The researchers exposed some mice to UV radiation before and after giving the animals the damaging injection. Another group of mice got the injection but not the UV exposure.

The mice exposed to UV rays suppressed the effects of MS-like disease better than the control mice, the researchers found, even though the amount of radiation wasn’t enough to greatly increase the animals’ blood concentrations of vitamin D.

In another test, the researchers gave injected mice varying doses of vitamin D supplements, but no UV radiation. The supplements failed to control the disease onset, severity or progression.

“We concluded that UV light is doing something beyond [making] vitamin D,” DeLuca says.

There’s no question that the latitude hypothesis has merit, says George Ebers, a neurologist at the University of Oxford in England. “MS risk is geographically related.” But that risk is more complicated than exposure to UV radiation during an MS attack, as this mouse model used. For example, previous research has shown that children in northern latitudes who are born in May, after their mothers had spent a winter with little sunshine, are more likely to develop MS than are kids born in November, he says.

Ebers notes that mice in this study were exposed or not exposed to UV over a matter of weeks and were in the throes of an MS-like disease during the study. “That’s completely separate … from the question of whether your risk is boosted or diminished by where your mother lived,” he says.

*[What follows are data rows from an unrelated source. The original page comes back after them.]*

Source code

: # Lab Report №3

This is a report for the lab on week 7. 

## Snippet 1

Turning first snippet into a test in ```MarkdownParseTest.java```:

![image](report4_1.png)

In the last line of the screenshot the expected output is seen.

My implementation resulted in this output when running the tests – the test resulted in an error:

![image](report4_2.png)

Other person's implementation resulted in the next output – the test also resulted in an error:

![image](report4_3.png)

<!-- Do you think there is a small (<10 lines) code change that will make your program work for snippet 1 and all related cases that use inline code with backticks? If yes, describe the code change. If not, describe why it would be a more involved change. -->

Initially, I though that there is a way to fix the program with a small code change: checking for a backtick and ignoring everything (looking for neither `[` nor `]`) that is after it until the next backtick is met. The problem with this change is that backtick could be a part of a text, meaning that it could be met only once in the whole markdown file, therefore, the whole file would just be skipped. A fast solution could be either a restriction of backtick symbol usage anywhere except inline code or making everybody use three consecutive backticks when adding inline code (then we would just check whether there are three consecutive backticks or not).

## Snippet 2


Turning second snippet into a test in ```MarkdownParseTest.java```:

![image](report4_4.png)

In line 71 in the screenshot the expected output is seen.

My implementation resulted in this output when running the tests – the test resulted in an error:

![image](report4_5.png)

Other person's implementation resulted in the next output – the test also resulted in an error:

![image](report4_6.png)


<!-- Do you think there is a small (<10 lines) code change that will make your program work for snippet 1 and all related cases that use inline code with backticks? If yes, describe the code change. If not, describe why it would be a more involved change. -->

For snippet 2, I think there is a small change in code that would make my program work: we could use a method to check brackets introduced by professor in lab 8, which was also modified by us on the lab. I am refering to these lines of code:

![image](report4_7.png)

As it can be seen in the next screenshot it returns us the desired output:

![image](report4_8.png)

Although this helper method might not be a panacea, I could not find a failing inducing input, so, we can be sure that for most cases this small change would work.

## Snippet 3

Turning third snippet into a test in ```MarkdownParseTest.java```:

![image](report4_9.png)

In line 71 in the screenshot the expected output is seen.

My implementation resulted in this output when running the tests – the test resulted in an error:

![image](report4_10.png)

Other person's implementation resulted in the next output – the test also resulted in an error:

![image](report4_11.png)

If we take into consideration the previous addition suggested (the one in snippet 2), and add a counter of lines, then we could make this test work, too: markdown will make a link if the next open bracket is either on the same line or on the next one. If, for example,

Apart from the timing issue, MS risk might well be influenced by a biological mechanism apart from vitamin D blood levels, but many questions remain, Ebers says. Those include how UV radiation might inhibit MS and, more specifically, what is the effect of UV rays in suppressing the immune system. “It’s quite possible that UV exposure will have a number of other mechanisms and be involved in hormonal circuits,” he says.

DeLuca and his colleagues speculate that UV radiation is playing a mysterious role in MS that is independent of vitamin D production. “We’re doing experiments trying to find out what it is,” he says.